(Data records)
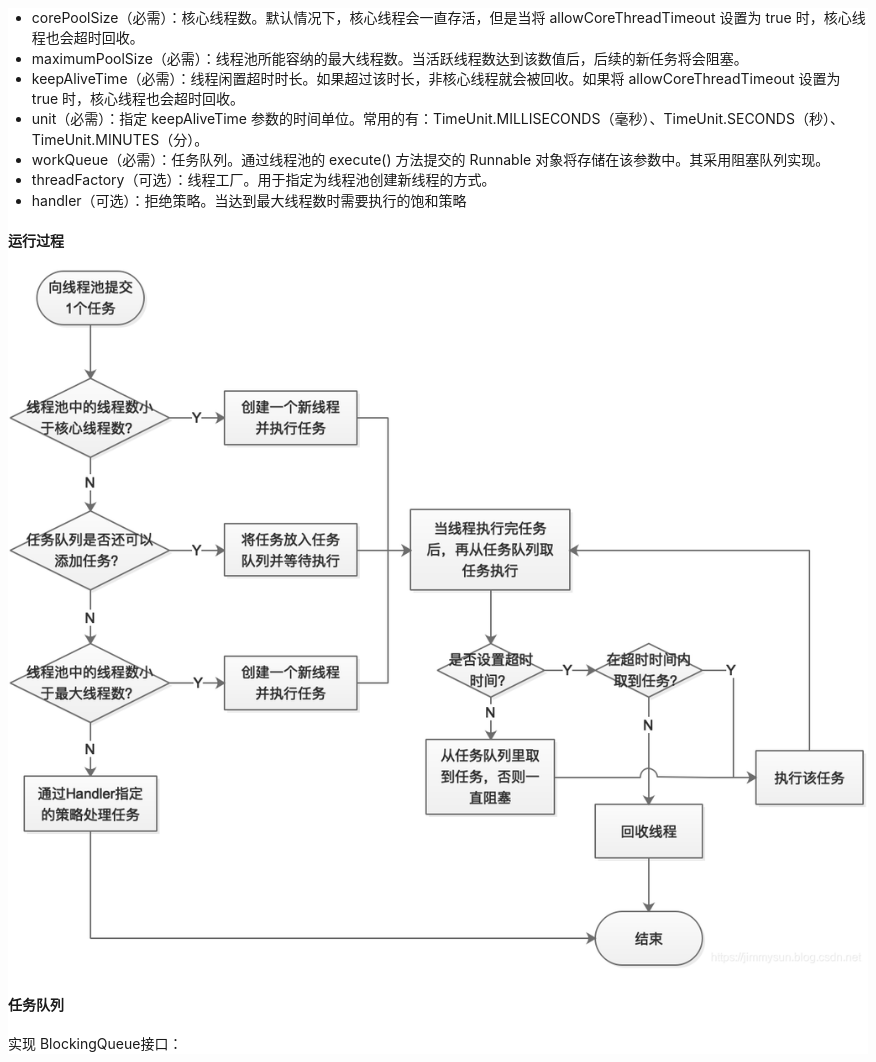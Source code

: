 - corePoolSize（必需）：核心线程数。默认情况下，核心线程会一直存活，但是当将 allowCoreThreadTimeout 设置为 true 时，核心线程也会超时回收。
- maximumPoolSize（必需）：线程池所能容纳的最大线程数。当活跃线程数达到该数值后，后续的新任务将会阻塞。
- keepAliveTime（必需）：线程闲置超时时长。如果超过该时长，非核心线程就会被回收。如果将 allowCoreThreadTimeout 设置为 true 时，核心线程也会超时回收。
- unit（必需）：指定 keepAliveTime 参数的时间单位。常用的有：TimeUnit.MILLISECONDS（毫秒）、TimeUnit.SECONDS（秒）、TimeUnit.MINUTES（分）。
- workQueue（必需）：任务队列。通过线程池的 execute() 方法提交的 Runnable 对象将存储在该参数中。其采用阻塞队列实现。
- threadFactory（可选）：线程工厂。用于指定为线程池创建新线程的方式。
- handler（可选）：拒绝策略。当达到最大线程数时需要执行的饱和策略



#### 运行过程

![img](./watermark,type_ZmFuZ3poZW5naGVpdGk,shadow_10,text_aHR0cHM6Ly9qaW1teXN1bi5ibG9nLmNzZG4ubmV0,size_16,color_FFFFFF,t_70-1695777391518-3.png)

#### 任务队列

实现 BlockingQueue接口：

§ **To do**
Extract every line from the records above that contains the word "核心线程也会超时回收".

§ **Answer to this exercise**
: - corePoolSize（必需）：核心线程数。默认情况下，核心线程会一直存活，但是当将 allowCoreThreadTimeout 设置为 true 时，核心线程也会超时回收。
- keepAliveTime（必需）：线程闲置超时时长。如果超过该时长，非核心线程就会被回收。如果将 allowCoreThreadTimeout 设置为 true 时，核心线程也会超时回收。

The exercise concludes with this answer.